▶ _Dataset items_
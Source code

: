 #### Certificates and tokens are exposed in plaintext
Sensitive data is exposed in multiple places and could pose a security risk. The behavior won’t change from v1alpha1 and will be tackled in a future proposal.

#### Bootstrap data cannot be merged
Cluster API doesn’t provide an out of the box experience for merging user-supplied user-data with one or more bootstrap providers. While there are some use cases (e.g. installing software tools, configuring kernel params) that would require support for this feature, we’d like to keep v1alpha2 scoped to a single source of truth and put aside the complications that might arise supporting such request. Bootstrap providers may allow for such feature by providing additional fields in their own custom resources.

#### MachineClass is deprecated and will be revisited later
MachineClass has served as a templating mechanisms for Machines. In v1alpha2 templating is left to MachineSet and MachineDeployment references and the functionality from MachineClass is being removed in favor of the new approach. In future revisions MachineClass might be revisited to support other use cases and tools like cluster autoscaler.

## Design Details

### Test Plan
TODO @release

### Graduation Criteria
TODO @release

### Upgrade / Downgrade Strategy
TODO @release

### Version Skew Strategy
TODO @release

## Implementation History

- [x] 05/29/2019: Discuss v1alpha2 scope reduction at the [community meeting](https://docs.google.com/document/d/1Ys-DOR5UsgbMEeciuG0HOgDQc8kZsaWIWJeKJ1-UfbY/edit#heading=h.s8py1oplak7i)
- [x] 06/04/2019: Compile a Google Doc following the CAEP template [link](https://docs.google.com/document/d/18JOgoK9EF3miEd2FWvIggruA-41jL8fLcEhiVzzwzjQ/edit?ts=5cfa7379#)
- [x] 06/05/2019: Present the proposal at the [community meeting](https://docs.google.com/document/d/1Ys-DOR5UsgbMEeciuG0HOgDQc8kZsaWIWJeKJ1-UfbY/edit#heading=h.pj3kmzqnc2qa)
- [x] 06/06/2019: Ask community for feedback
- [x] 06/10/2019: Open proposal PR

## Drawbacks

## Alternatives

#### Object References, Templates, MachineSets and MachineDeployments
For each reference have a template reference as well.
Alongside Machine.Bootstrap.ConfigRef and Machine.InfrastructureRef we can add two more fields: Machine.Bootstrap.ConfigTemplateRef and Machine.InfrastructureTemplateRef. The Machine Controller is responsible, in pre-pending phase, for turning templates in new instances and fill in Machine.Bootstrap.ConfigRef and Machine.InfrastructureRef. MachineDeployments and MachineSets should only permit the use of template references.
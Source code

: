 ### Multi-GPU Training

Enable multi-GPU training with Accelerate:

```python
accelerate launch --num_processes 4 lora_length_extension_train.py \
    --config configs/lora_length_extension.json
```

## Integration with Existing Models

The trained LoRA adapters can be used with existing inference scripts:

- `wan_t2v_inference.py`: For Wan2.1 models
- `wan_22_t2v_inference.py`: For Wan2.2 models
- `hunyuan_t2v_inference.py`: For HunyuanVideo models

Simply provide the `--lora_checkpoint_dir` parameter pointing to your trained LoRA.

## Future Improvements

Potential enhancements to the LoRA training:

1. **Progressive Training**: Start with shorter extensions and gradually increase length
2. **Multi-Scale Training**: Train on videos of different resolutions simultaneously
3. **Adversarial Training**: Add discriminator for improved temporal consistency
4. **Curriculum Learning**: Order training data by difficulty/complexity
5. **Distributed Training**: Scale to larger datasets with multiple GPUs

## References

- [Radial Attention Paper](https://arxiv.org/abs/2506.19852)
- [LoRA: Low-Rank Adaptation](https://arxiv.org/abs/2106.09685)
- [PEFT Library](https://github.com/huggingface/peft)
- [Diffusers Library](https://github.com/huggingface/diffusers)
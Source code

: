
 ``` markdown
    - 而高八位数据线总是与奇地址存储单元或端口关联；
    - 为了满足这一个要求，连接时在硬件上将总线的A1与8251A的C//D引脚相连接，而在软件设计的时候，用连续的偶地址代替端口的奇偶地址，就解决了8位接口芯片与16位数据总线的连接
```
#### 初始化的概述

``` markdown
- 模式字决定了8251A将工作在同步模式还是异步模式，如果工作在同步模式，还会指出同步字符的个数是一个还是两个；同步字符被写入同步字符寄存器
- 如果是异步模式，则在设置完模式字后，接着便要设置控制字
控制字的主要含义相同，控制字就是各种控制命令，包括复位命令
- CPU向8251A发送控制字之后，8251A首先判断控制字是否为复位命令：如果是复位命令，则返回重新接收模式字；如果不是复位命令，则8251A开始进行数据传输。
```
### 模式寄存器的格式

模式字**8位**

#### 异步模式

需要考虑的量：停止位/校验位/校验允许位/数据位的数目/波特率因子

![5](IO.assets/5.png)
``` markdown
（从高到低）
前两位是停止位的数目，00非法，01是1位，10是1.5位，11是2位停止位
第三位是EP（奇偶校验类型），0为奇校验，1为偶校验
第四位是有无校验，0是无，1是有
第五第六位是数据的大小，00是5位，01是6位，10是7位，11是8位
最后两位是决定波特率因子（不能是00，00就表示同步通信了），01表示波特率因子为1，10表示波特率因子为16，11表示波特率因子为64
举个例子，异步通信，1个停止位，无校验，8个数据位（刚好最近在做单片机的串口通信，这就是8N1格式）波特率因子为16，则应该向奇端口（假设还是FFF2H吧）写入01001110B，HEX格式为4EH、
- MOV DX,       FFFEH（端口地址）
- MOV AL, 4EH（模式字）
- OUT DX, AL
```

▶ _Task prompt_
Reproduce the records above exactly, from the first line through the line containing "#### Bootstrap data cannot be merged", and output nothing else.

▶ _Response to the task_
Source code

: #### Certificates and tokens are exposed in plaintext
Sensitive data is exposed in multiple places and could pose a security risk. The behavior won’t change from v1alpha1 and will be tackled in a future proposal.

#### Bootstrap data cannot be merged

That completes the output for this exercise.